Natural gas prices have been rising, getting to around $2.75/thousand cubic feet last week before falling back a little to around $2.69. At this level, coal once again enters the picture, as prices for the two fuels approach equilibrium.
Natural gas producers like Exxon Mobil Corp. (NYSE: XOM), Chesapeake Energy Corp. (NYSE: CHK), and EOG Resources Inc. (NYSE: EOG) have slowed production in an effort to get gas prices to rise. Coal producers like Consol Energy Inc. (NYSE: CNX), Peabody Energy Corp. (NYSE: BTU), Alpha Natural Resources Inc. (NYSE: ANR), and Arch Coal Inc. (NYSE: ACI) have also cut production, but in their case the effort was to reduce costs.

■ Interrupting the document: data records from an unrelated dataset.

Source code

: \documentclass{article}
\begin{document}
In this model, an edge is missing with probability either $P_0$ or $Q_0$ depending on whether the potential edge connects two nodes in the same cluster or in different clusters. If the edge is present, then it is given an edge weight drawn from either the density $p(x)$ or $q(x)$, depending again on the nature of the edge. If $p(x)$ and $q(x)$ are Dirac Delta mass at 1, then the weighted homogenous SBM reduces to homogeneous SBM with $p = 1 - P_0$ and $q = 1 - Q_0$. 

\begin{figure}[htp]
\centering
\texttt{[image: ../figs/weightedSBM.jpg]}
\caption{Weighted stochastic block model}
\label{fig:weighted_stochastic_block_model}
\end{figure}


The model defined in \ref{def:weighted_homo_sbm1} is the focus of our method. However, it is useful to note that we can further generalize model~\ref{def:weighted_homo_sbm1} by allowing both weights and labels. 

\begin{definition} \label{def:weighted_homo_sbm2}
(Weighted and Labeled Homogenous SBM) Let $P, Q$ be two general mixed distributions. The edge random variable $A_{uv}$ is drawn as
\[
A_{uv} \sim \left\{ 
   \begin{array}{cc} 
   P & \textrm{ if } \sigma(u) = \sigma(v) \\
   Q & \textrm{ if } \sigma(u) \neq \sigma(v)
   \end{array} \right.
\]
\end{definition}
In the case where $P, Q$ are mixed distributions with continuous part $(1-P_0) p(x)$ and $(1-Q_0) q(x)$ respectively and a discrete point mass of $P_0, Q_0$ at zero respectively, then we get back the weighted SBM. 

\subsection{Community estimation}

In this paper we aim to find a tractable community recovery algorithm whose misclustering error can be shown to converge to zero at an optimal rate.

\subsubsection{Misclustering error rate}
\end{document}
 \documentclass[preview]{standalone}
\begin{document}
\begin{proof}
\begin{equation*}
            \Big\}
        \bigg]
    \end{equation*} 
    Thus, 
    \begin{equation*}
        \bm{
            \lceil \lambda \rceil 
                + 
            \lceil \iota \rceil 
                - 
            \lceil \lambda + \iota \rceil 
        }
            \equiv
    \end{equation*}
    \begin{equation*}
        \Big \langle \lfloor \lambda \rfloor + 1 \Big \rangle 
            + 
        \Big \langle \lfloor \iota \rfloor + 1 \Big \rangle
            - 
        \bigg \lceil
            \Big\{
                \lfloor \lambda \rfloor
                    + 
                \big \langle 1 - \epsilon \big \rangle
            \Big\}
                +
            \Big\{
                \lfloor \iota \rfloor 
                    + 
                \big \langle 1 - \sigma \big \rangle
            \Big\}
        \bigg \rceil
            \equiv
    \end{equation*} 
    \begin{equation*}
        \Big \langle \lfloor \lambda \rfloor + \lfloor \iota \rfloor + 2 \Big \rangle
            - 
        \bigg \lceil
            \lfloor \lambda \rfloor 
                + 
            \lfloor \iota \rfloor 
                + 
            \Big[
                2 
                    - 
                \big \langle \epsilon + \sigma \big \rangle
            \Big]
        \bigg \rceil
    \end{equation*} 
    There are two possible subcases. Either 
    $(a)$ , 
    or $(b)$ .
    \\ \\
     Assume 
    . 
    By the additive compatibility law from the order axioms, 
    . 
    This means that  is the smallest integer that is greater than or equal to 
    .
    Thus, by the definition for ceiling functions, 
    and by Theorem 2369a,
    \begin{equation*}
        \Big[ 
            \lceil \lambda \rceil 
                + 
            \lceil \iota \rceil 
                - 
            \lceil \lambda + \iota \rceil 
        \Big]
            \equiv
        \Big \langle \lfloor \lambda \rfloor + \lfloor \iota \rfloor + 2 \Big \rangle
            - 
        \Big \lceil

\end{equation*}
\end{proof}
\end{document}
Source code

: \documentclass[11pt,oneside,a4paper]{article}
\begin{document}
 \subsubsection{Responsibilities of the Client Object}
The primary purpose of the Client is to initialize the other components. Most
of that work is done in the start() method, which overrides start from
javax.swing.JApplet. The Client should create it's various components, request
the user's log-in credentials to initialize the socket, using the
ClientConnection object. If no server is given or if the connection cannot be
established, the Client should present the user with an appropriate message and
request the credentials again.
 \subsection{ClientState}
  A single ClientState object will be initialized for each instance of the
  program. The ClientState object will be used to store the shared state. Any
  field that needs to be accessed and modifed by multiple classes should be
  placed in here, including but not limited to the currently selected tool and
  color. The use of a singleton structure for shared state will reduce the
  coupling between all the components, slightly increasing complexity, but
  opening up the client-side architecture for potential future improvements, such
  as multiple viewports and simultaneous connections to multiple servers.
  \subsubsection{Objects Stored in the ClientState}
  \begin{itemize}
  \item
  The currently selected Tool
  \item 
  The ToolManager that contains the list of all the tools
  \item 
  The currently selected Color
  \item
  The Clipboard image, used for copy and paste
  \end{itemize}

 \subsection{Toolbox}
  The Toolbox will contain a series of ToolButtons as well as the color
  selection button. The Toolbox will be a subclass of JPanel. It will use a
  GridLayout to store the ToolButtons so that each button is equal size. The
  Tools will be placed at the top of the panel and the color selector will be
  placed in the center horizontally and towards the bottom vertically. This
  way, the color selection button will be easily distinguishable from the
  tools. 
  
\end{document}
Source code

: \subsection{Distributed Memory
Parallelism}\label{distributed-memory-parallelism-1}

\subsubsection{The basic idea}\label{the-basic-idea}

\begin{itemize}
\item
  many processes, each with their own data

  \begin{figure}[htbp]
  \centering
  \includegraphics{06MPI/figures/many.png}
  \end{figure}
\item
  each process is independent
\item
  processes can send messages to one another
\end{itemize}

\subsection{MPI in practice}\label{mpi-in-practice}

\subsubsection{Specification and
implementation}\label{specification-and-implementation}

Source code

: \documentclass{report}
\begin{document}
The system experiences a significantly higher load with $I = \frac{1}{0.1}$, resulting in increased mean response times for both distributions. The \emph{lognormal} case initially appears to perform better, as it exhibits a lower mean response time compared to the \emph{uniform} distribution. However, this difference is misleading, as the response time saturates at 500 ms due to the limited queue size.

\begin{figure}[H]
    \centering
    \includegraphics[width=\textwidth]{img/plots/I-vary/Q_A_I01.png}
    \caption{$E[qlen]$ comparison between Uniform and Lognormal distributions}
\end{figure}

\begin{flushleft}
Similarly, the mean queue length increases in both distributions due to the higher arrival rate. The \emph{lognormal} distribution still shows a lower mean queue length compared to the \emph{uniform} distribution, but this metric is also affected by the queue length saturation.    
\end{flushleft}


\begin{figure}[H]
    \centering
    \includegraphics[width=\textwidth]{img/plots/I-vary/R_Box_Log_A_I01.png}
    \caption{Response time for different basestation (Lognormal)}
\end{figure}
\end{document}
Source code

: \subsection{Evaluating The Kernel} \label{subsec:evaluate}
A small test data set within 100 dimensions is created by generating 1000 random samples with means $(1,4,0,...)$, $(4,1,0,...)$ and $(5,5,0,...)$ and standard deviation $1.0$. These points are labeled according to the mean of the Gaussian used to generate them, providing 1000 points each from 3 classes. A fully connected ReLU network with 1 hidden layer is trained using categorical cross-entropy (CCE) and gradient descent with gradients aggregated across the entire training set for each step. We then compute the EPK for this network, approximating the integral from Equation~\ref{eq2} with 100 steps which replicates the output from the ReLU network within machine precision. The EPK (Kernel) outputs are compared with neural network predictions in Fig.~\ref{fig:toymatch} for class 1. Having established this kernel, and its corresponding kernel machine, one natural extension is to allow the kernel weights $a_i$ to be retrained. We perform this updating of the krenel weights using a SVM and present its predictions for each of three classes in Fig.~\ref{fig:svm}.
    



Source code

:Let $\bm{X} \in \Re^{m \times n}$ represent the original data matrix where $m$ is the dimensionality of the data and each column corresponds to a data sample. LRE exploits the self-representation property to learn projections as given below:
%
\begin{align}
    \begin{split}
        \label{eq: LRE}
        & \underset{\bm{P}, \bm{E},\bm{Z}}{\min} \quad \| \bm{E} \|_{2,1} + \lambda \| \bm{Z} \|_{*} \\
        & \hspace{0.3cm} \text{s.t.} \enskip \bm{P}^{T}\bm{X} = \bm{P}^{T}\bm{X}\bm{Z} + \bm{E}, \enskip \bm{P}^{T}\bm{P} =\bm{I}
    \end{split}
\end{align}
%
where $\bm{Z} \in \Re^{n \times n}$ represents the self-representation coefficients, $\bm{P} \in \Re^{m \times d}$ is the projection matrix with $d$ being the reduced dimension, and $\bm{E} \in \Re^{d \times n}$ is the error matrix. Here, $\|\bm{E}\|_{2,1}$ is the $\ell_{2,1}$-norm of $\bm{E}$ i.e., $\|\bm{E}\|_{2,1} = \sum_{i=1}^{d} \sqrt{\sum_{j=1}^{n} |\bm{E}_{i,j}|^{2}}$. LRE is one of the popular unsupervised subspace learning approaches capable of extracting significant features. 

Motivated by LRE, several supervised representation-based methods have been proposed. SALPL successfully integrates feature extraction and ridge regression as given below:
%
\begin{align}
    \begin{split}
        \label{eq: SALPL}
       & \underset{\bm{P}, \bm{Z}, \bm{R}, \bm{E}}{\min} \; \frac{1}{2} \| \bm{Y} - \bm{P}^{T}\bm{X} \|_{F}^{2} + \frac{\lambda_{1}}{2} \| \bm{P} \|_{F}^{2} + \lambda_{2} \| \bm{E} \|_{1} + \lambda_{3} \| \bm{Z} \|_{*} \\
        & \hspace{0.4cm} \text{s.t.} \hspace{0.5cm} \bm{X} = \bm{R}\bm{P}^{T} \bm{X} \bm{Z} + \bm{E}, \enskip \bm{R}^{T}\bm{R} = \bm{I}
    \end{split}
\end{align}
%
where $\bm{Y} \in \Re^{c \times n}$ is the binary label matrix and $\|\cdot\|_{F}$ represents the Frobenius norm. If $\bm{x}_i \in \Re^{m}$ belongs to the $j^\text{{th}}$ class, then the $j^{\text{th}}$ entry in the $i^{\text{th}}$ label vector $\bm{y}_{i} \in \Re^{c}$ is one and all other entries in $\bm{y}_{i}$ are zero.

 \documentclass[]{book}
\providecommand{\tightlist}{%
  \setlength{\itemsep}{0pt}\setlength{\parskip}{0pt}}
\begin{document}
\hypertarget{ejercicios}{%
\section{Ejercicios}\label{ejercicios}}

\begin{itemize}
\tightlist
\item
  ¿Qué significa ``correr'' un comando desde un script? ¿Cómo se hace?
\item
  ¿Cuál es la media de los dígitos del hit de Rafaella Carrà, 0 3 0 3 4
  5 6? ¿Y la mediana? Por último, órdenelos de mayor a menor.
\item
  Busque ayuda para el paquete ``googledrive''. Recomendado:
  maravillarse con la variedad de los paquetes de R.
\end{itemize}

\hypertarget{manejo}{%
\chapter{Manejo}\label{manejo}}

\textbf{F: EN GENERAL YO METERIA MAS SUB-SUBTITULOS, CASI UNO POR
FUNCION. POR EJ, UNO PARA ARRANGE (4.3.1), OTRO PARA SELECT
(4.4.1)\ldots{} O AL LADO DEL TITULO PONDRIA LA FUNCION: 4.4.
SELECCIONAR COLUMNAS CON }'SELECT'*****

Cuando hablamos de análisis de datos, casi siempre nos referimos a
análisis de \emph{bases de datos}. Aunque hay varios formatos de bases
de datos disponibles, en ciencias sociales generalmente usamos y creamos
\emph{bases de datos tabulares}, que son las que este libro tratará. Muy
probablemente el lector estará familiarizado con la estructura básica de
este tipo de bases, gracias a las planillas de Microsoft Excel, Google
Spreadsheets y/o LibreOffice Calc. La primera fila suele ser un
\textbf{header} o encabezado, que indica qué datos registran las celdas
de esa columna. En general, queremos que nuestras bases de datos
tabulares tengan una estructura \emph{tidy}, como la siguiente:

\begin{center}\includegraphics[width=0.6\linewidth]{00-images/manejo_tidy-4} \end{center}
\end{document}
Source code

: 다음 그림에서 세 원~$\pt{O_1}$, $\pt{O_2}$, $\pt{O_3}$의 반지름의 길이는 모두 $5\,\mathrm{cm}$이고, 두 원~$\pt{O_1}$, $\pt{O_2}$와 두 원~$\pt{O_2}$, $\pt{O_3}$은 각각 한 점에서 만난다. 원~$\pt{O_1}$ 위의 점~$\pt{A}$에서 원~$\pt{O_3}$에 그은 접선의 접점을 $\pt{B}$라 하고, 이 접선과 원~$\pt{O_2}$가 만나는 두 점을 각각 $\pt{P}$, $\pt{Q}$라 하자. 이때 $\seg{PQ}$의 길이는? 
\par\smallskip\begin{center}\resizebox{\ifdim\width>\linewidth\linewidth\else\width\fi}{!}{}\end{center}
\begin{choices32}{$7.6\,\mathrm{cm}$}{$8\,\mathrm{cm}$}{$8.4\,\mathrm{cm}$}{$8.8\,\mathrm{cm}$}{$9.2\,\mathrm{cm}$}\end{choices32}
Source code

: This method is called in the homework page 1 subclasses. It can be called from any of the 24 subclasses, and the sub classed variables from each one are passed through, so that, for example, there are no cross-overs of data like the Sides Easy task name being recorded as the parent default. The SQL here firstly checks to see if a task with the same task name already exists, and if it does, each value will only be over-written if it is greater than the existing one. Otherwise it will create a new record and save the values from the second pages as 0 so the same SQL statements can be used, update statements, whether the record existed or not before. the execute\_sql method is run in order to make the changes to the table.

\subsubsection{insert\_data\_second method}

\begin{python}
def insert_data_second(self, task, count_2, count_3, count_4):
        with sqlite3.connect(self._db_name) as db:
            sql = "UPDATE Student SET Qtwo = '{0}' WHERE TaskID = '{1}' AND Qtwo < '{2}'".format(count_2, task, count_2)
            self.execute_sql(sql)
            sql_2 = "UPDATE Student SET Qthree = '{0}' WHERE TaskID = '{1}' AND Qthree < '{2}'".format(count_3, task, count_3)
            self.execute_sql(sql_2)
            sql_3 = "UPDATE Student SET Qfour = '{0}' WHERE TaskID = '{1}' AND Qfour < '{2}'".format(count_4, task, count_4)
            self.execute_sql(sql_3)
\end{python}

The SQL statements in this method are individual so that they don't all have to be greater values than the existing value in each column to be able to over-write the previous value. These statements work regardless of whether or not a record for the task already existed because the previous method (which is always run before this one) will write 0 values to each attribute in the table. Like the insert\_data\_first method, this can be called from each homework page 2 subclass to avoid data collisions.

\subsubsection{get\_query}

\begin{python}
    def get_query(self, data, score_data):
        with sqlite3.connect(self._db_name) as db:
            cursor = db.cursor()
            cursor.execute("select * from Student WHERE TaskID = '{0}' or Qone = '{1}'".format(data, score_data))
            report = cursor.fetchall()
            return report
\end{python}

Natural gas inventories remain high, though off by about 13% from their peak in March. Lower injections into storage have helped, as have warmer temperatures in some parts of the country. But temperatures are expected to moderate and the forecast for summer does not include long periods of high temperatures. That means that natural gas inventories will enter the traditional winter drawdown period beginning in October with above average inventories again. Inventories need to drop by more than 500 billion cubic feet by the end of summer or there won’t be any place to put new production. The early estimate for inventory growth this week calls for 67-88 billion cubic feet to be added to already bulging stocks.
As for the coal producers, they could continue to get squeezed at natural gas price below $3.00 because generation plants that have switched to gas won’t want to switch back until they are sure that gas prices are going to remain elevated. Utility companies will drive a hard bargain on coal pricing until it’s clear that gas prices are going to remain high.
The recent modest increase in natural gas prices is not going have much impact coal production unless the price hike gets above about $3/thousand cubic feet and stays there. That does not appear likely at this point.